● **GIVEN ENTRIES**
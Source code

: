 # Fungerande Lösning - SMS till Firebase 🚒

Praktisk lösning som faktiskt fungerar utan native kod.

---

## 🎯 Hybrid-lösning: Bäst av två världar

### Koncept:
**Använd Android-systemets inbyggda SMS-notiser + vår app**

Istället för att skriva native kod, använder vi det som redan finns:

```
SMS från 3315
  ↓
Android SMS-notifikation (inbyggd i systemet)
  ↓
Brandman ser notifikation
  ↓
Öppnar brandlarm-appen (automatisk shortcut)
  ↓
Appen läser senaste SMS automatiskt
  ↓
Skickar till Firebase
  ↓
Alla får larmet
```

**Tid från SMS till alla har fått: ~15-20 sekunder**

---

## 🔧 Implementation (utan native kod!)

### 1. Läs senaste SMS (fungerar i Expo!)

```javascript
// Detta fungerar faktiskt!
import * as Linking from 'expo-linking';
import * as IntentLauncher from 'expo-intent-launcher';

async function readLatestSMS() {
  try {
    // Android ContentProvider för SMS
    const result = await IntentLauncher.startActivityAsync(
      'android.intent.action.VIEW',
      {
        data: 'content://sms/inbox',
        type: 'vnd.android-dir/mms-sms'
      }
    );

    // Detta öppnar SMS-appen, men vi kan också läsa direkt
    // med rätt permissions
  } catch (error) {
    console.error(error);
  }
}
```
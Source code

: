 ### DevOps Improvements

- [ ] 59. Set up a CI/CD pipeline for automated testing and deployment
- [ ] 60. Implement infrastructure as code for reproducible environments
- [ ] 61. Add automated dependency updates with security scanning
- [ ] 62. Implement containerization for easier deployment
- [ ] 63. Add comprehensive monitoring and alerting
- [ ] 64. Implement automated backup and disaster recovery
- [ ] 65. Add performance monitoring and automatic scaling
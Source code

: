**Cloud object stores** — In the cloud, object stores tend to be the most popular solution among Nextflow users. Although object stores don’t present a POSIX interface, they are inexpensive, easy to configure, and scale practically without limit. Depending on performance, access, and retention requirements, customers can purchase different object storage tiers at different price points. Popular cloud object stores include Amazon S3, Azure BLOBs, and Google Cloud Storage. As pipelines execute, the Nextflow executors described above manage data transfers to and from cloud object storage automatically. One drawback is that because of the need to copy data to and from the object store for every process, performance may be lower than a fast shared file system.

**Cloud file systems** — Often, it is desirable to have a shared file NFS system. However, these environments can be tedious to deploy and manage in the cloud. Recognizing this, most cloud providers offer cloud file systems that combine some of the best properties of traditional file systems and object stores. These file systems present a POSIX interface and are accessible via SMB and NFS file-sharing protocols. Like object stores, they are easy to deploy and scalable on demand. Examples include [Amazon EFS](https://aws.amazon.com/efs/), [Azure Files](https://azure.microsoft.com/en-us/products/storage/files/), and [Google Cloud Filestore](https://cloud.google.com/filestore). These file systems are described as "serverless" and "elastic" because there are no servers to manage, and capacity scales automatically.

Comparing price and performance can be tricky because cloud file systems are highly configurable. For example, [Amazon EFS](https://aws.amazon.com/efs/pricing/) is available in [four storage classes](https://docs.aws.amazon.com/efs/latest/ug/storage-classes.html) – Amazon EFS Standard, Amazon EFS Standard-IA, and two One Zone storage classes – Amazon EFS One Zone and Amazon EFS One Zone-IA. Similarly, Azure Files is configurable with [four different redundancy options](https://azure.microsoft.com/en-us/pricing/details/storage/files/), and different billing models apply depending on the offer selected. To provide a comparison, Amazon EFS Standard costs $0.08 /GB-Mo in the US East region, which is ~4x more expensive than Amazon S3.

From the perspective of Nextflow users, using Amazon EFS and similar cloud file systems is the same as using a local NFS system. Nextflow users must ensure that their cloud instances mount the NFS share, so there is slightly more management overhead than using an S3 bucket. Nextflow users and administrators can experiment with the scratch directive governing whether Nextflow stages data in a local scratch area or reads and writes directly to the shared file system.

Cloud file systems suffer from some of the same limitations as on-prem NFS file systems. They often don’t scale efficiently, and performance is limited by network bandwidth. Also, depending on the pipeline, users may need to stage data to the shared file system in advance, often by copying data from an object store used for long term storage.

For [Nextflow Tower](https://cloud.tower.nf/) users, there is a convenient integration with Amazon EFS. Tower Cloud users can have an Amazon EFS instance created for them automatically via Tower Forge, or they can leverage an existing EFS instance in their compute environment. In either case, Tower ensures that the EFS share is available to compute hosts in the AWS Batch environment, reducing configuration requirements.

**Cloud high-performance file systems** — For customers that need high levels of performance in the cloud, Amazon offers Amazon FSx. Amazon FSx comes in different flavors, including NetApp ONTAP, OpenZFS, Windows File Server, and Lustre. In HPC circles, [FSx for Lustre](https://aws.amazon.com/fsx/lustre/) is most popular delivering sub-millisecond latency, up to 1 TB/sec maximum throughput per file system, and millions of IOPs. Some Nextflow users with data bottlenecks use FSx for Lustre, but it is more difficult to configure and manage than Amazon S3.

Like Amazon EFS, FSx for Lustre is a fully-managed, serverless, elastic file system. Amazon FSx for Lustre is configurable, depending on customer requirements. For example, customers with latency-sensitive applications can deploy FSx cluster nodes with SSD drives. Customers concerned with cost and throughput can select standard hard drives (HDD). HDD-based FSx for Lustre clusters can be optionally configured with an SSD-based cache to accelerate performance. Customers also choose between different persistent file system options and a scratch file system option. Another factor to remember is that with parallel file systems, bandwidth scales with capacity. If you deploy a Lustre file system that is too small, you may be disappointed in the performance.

● **ACTION ITEM**
A verbatim repeat of all the entries above is the required answer.

● **WRITTEN ANSWER**
Source code

: # Fungerande Lösning - SMS till Firebase 🚒

Praktisk lösning som faktiskt fungerar utan native kod.

---

## 🎯 Hybrid-lösning: Bäst av två världar

### Koncept:
**Använd Android-systemets inbyggda SMS-notiser + vår app**

Istället för att skriva native kod, använder vi det som redan finns:

```
SMS från 3315
  ↓
Android SMS-notifikation (inbyggd i systemet)
  ↓
Brandman ser notifikation
  ↓
Öppnar brandlarm-appen (automatisk shortcut)
  ↓
Appen läser senaste SMS automatiskt
  ↓
Skickar till Firebase
  ↓
Alla får larmet
```

**Tid från SMS till alla har fått: ~15-20 sekunder**

---

## 🔧 Implementation (utan native kod!)

### 1. Läs senaste SMS (fungerar i Expo!)

```javascript
// Detta fungerar faktiskt!
import * as Linking from 'expo-linking';
import * as IntentLauncher from 'expo-intent-launcher';

async function readLatestSMS() {
  try {
    // Android ContentProvider för SMS
    const result = await IntentLauncher.startActivityAsync(
      'android.intent.action.VIEW',
      {
        data: 'content://sms/inbox',
        type: 'vnd.android-dir/mms-sms'
      }
    );

    // Detta öppnar SMS-appen, men vi kan också läsa direkt
    // med rätt permissions
  } catch (error) {
    console.error(error);
  }
}
```
Source code

: ### DevOps Improvements

- [ ] 59. Set up a CI/CD pipeline for automated testing and deployment
- [ ] 60. Implement infrastructure as code for reproducible environments
- [ ] 61. Add automated dependency updates with security scanning
- [ ] 62. Implement containerization for easier deployment
- [ ] 63. Add comprehensive monitoring and alerting
- [ ] 64. Implement automated backup and disaster recovery
- [ ] 65. Add performance monitoring and automatic scaling
Source code

:**Cloud object stores** — In the cloud, object stores tend to be the most popular solution among Nextflow users. Although object stores don’t present a POSIX interface, they are inexpensive, easy to configure, and scale practically without limit. Depending on performance, access, and retention requirements, customers can purchase different object storage tiers at different price points. Popular cloud object stores include Amazon S3, Azure BLOBs, and Google Cloud Storage. As pipelines execute, the Nextflow executors described above manage data transfers to and from cloud object storage automatically. One drawback is that because of the need to copy data to and from the object store for every process, performance may be lower than a fast shared file system.

**Cloud file systems** — Often, it is desirable to have a shared file NFS system. However, these environments can be tedious to deploy and manage in the cloud. Recognizing this, most cloud providers offer cloud file systems that combine some of the best properties of traditional file systems and object stores. These file systems present a POSIX interface and are accessible via SMB and NFS file-sharing protocols. Like object stores, they are easy to deploy and scalable on demand. Examples include [Amazon EFS](https://aws.amazon.com/efs/), [Azure Files](https://azure.microsoft.com/en-us/products/storage/files/), and [Google Cloud Filestore](https://cloud.google.com/filestore). These file systems are described as "serverless" and "elastic" because there are no servers to manage, and capacity scales automatically.

Comparing price and performance can be tricky because cloud file systems are highly configurable. For example, [Amazon EFS](https://aws.amazon.com/efs/pricing/) is available in [four storage classes](https://docs.aws.amazon.com/efs/latest/ug/storage-classes.html) – Amazon EFS Standard, Amazon EFS Standard-IA, and two One Zone storage classes – Amazon EFS One Zone and Amazon EFS One Zone-IA. Similarly, Azure Files is configurable with [four different redundancy options](https://azure.microsoft.com/en-us/pricing/details/storage/files/), and different billing models apply depending on the offer selected. To provide a comparison, Amazon EFS Standard costs $0.08 /GB-Mo in the US East region, which is ~4x more expensive than Amazon S3.

From the perspective of Nextflow users, using Amazon EFS and similar cloud file systems is the same as using a local NFS system. Nextflow users must ensure that their cloud instances mount the NFS share, so there is slightly more management overhead than using an S3 bucket. Nextflow users and administrators can experiment with the scratch directive governing whether Nextflow stages data in a local scratch area or reads and writes directly to the shared file system.

Cloud file systems suffer from some of the same limitations as on-prem NFS file systems. They often don’t scale efficiently, and performance is limited by network bandwidth. Also, depending on the pipeline, users may need to stage data to the shared file system in advance, often by copying data from an object store used for long term storage.

For [Nextflow Tower](https://cloud.tower.nf/) users, there is a convenient integration with Amazon EFS. Tower Cloud users can have an Amazon EFS instance created for them automatically via Tower Forge, or they can leverage an existing EFS instance in their compute environment. In either case, Tower ensures that the EFS share is available to compute hosts in the AWS Batch environment, reducing configuration requirements.

**Cloud high-performance file systems** — For customers that need high levels of performance in the cloud, Amazon offers Amazon FSx. Amazon FSx comes in different flavors, including NetApp ONTAP, OpenZFS, Windows File Server, and Lustre. In HPC circles, [FSx for Lustre](https://aws.amazon.com/fsx/lustre/) is most popular delivering sub-millisecond latency, up to 1 TB/sec maximum throughput per file system, and millions of IOPs. Some Nextflow users with data bottlenecks use FSx for Lustre, but it is more difficult to configure and manage than Amazon S3.

Like Amazon EFS, FSx for Lustre is a fully-managed, serverless, elastic file system. Amazon FSx for Lustre is configurable, depending on customer requirements. For example, customers with latency-sensitive applications can deploy FSx cluster nodes with SSD drives. Customers concerned with cost and throughput can select standard hard drives (HDD). HDD-based FSx for Lustre clusters can be optionally configured with an SSD-based cache to accelerate performance. Customers also choose between different persistent file system options and a scratch file system option. Another factor to remember is that with parallel file systems, bandwidth scales with capacity. If you deploy a Lustre file system that is too small, you may be disappointed in the performance.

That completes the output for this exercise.